Pido permiso para aterrizar. Entonces fue cuando sacó el
cuchillo que llevaba en el bolsillo interior de la casaca y lo clavó en el
brazo de la señorita, cuyo novio había salido a comprar el periódico. Los patines
estaban tirados en el suelo así que le volvió a asestar algunas puñaladas más. Su
esbelto cuerpo se resistió en un primer momento, pero luego cayó al suelo ensangrentado.
Él se agachó y la tomó en sus brazos. Ella mantuvo su hermosa mirada. Luego fui
al baño, regresé apagué la computadora. Vi que todavía me falta ver Luz
silenciosa para poder devolver las tres. El cine que desearía jamás ver con mi
novia. Prefiero el cine que no puedo terminar de ver nunca con mi novia.

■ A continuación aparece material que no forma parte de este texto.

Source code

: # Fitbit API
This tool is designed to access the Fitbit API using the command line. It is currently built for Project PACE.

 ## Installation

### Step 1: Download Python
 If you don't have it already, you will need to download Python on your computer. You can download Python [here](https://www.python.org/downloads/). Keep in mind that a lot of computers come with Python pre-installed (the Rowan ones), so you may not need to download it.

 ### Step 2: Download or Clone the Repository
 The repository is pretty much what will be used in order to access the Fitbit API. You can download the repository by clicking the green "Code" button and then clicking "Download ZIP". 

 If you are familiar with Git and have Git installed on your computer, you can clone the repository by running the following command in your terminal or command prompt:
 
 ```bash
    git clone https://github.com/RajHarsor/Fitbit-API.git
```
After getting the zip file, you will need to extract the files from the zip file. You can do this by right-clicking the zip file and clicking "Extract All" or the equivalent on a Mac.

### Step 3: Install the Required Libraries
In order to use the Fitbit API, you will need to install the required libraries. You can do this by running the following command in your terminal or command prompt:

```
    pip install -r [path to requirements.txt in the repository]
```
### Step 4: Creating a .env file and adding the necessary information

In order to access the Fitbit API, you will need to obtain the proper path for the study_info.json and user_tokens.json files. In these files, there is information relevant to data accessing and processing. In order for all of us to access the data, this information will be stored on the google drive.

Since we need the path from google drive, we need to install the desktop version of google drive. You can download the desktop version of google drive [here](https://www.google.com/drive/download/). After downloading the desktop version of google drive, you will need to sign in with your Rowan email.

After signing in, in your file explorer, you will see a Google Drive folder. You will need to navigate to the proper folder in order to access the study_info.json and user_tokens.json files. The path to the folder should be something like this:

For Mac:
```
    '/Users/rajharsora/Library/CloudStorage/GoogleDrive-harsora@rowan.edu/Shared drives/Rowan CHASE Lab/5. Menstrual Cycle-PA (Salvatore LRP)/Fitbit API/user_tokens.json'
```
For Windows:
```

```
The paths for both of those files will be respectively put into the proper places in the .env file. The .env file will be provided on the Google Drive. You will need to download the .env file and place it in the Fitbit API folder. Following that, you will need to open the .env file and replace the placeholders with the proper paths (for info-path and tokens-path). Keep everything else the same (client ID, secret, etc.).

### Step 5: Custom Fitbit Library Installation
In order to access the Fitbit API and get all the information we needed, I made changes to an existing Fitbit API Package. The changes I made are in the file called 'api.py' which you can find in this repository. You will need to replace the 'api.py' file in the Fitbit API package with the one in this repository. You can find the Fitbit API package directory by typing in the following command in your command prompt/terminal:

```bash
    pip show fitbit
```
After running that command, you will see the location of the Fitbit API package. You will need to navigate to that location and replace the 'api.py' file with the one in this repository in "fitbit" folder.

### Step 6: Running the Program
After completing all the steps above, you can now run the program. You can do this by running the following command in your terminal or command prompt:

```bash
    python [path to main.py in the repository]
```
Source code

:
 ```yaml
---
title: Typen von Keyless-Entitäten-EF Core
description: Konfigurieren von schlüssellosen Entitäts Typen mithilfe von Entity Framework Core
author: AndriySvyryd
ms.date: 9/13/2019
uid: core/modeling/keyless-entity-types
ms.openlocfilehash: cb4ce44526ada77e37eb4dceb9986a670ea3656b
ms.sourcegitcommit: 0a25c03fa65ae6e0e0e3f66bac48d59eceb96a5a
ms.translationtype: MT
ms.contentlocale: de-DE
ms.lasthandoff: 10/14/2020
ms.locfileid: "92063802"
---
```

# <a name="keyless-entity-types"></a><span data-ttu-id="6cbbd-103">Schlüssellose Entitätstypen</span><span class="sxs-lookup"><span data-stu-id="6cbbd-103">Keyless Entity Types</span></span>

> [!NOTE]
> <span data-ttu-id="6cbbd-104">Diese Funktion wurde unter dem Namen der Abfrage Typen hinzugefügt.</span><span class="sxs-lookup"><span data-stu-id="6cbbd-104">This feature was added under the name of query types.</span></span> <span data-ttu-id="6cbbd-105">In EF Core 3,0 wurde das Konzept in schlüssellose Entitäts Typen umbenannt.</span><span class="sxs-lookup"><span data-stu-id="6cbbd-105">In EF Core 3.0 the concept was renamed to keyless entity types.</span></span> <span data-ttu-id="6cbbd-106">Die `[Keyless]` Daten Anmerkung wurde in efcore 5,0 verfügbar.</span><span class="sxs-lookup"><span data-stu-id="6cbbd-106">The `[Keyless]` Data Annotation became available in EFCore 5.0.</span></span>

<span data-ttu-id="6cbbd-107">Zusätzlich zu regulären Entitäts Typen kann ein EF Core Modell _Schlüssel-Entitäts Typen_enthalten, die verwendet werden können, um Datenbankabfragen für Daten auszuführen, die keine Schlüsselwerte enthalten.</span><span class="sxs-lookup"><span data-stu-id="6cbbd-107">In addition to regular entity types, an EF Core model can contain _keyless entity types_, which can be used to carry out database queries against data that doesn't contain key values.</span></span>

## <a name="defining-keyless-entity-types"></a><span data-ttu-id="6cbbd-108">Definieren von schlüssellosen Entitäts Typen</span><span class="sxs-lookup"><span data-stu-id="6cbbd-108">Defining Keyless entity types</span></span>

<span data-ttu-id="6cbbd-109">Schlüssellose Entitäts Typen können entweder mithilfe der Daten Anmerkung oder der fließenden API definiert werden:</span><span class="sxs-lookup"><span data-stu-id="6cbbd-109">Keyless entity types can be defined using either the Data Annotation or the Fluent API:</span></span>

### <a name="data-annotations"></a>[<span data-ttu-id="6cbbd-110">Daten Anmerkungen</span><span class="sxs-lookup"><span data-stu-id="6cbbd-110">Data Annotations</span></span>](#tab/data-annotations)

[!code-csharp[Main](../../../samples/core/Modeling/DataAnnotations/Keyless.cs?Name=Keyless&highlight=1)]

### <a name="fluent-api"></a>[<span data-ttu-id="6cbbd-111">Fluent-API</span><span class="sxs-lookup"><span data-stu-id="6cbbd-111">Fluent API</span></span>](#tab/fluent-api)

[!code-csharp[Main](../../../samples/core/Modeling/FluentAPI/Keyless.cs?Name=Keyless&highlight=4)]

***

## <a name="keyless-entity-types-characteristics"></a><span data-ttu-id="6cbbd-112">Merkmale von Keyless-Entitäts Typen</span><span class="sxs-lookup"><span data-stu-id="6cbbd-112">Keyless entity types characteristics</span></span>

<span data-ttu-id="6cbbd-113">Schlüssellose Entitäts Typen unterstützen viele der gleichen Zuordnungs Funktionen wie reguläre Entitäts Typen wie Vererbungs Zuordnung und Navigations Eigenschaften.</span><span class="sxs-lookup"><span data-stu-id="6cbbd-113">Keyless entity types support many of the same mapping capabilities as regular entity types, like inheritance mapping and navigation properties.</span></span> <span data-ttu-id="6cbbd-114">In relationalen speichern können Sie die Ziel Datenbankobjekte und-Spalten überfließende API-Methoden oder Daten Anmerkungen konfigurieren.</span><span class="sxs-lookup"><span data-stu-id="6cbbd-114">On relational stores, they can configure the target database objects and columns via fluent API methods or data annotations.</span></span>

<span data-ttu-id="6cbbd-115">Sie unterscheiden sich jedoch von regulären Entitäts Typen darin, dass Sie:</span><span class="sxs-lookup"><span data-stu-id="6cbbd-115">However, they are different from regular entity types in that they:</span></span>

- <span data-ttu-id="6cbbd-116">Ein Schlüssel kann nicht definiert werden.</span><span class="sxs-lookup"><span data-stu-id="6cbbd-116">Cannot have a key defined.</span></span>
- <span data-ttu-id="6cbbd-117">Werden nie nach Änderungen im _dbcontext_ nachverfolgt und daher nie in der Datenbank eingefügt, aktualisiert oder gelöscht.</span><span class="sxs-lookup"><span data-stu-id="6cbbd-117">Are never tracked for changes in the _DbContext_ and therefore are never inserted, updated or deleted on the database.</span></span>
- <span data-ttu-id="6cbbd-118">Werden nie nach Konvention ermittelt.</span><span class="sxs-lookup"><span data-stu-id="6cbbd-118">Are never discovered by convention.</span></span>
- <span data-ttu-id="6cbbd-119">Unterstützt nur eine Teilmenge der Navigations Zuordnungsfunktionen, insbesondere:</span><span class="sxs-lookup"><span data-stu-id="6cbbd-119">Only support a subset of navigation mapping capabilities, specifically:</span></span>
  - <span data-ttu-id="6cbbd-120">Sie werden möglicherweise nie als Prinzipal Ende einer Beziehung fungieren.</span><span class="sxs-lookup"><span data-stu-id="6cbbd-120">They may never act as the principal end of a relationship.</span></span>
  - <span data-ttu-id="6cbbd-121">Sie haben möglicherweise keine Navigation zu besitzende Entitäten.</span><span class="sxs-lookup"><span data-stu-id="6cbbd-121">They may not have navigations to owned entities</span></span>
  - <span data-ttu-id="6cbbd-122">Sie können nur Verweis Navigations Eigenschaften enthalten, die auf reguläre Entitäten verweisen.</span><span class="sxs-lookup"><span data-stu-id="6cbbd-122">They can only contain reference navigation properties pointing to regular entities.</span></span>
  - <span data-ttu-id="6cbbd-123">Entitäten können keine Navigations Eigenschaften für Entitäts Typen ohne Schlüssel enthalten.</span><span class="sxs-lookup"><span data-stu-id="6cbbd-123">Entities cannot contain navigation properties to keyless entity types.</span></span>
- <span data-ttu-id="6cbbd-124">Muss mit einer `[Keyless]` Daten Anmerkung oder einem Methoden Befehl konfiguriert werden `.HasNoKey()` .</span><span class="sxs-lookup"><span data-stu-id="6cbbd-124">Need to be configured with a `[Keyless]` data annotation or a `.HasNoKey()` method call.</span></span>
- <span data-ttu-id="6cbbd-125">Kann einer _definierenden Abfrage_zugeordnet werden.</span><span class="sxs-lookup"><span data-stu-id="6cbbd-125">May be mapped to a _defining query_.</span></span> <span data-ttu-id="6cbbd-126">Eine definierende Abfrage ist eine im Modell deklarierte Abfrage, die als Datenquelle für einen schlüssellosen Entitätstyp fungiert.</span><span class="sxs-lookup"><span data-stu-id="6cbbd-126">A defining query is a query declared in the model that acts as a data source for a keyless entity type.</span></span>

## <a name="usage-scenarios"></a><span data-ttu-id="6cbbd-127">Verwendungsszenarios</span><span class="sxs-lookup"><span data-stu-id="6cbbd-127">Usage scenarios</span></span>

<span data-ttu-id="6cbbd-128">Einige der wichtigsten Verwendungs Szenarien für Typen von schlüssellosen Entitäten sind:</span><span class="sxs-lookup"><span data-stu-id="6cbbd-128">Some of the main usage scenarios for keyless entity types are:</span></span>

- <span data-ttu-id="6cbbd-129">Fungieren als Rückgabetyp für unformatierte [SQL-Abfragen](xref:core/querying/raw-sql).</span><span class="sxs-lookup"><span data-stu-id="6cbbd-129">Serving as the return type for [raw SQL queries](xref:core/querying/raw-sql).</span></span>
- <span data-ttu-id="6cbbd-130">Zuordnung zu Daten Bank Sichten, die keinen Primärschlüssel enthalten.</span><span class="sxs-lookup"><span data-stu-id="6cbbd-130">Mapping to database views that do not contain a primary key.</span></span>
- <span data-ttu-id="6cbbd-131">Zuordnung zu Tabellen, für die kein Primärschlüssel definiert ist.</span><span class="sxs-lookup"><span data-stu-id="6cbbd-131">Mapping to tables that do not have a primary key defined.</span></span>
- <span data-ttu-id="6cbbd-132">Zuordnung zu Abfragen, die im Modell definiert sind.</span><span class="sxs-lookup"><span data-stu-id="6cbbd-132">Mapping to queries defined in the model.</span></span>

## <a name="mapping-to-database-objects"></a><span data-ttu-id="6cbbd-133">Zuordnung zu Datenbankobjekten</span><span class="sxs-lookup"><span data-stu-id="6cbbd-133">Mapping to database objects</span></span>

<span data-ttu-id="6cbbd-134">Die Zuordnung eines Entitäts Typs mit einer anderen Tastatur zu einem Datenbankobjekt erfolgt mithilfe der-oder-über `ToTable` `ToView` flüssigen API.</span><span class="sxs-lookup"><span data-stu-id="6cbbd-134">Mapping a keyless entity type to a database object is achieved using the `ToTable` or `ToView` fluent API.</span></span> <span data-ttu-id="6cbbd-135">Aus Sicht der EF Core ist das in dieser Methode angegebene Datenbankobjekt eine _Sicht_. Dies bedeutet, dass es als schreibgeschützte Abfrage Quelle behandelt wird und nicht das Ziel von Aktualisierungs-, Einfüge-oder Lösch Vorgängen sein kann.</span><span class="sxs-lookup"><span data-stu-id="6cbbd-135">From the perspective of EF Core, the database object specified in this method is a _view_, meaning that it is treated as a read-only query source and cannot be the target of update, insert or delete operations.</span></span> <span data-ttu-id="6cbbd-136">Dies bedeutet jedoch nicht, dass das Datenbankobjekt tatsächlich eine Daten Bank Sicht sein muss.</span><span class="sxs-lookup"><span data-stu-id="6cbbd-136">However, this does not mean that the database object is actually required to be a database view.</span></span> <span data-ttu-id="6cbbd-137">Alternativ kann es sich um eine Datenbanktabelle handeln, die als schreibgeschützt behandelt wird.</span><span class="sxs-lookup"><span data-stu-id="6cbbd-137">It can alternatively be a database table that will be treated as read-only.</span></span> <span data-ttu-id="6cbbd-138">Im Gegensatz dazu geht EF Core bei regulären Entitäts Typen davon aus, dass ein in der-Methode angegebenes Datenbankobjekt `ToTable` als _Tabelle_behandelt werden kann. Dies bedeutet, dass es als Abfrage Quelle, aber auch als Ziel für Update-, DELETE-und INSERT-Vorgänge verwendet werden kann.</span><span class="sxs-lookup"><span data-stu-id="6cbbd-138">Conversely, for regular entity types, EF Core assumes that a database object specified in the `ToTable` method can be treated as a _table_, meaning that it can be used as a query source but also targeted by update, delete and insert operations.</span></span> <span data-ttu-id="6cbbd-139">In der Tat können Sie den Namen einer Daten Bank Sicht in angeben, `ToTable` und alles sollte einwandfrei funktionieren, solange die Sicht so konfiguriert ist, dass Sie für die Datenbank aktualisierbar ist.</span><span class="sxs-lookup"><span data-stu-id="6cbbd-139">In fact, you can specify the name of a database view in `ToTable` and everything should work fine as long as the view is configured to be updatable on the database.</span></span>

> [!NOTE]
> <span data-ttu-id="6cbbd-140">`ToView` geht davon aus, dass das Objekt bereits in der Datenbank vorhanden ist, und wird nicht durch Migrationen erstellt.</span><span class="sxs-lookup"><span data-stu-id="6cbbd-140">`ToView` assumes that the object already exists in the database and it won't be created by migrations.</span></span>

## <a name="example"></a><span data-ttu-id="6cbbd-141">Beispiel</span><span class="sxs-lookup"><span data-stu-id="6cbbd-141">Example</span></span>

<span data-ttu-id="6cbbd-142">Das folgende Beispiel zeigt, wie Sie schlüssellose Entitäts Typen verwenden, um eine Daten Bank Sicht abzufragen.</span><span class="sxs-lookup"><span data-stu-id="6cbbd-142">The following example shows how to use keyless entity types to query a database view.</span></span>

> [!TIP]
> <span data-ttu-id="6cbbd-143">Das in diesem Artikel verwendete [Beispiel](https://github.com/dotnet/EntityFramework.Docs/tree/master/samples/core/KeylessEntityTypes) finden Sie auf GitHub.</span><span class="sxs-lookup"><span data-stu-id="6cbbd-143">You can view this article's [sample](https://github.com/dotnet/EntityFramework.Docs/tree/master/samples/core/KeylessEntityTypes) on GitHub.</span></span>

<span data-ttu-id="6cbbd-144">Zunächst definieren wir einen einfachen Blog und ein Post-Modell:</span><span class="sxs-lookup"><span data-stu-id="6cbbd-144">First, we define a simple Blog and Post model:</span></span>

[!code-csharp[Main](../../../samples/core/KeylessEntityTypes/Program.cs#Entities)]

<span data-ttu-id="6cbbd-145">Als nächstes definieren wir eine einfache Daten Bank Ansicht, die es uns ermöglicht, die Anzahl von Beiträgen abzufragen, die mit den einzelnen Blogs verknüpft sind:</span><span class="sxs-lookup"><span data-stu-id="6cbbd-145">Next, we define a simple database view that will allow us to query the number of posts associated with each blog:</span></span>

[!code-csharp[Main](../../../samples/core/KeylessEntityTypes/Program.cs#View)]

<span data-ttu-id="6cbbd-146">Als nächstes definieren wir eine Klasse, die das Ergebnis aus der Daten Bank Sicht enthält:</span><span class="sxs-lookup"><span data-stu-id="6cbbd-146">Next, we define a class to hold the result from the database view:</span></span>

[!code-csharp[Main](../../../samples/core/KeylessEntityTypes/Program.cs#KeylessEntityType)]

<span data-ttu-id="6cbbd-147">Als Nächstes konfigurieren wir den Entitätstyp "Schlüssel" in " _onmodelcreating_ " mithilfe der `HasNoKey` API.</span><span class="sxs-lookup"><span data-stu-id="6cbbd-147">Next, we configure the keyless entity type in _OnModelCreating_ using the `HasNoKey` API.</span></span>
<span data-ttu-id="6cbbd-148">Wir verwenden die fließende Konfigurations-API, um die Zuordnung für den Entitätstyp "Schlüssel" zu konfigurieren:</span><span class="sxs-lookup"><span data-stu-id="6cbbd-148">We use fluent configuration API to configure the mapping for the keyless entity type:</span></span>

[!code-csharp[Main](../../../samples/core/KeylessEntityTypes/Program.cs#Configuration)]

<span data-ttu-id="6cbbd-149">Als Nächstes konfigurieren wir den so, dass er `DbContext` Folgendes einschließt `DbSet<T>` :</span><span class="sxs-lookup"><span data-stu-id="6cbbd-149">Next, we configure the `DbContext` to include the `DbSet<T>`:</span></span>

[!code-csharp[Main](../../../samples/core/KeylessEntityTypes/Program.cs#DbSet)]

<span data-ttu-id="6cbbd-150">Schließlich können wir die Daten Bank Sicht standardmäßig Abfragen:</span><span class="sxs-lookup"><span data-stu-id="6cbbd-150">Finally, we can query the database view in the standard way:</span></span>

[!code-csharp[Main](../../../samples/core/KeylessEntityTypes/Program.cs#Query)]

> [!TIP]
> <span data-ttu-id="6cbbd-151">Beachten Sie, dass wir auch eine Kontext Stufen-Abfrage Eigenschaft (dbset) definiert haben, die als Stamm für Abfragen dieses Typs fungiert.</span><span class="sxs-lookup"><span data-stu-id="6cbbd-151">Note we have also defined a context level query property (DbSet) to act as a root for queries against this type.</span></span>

Mis sueños son bastante simples por lo general. Hoy soñé con
un capítulo de la saga cell de Dragon Ball Z, al despertar vi que el proceso de
mi computadora había llegado a feliz término así que le puse el logo a otro
video, lo dejé renderizando y me volví a dormir. Entonces soñé que Radiohead
daría un concierto gratuito en Barranco y fui en bicicleta (ayer soñé que me
habían robado los frenos). Cuando llegué subí y en mi cuarto estaban Thom York
y Ed O'Brien, de la habitación entraban y salían fans con sus modernas cabezas, los cuerpos envueltos en sensuales indumentarias. Los besaban. Entonces
me acerqué contento con un papel y les pregunté un par de cosas que no
recuerdo. Quería salir y decirle a todo el mundo: hey, estos dos están en mi cuarto,
no puedes creerlo. Entonces les pregunté qué se siente ser semidioses y se
miraron el uno al otro y dijeron que ya se tenían que ir a tocar. Luego
volví me puse a volar como si tuviese propulsores en las muñecas de las manos y
en las pantorrillas, di un par de vueltas cerca al techo y bajé para escuchar. El escenario
estaba muy lejos y alguien que estaba abrazando a su chica me dijo que si quería ver que me
acercara y yo dije: ok. Había una mesa de comedor con esta banqueta larga y me
senté en el único espacio que había entre dos chicas. Luego el novio de la que
estaba a mi derecha me puso la rodilla en la espalda y con el pie me intentó
mover más a la izquierda. Me paré, lo empujé y me fui. Cuando ya faltaba poco para ver nuevamente el escenario, desperté. ¿Estaba de más decir que desperté?
Qué desazón, abrí la computadora nuevamente y vi que…
mierda, qué vi, no puedo recordar. Pero fue en ese momento a las cinco de la
mañana; cuando todavía no había comenzado ese mágico instante en que el cielo
adquiere una tonalidad eléctrica única: tornasol de púrpura, azul, celeste
eléctrico y finalmente gris; que puse la pela de Reygadas y levanté las pesas. Más tarde tuve ganas de sentarme a escribir un informe.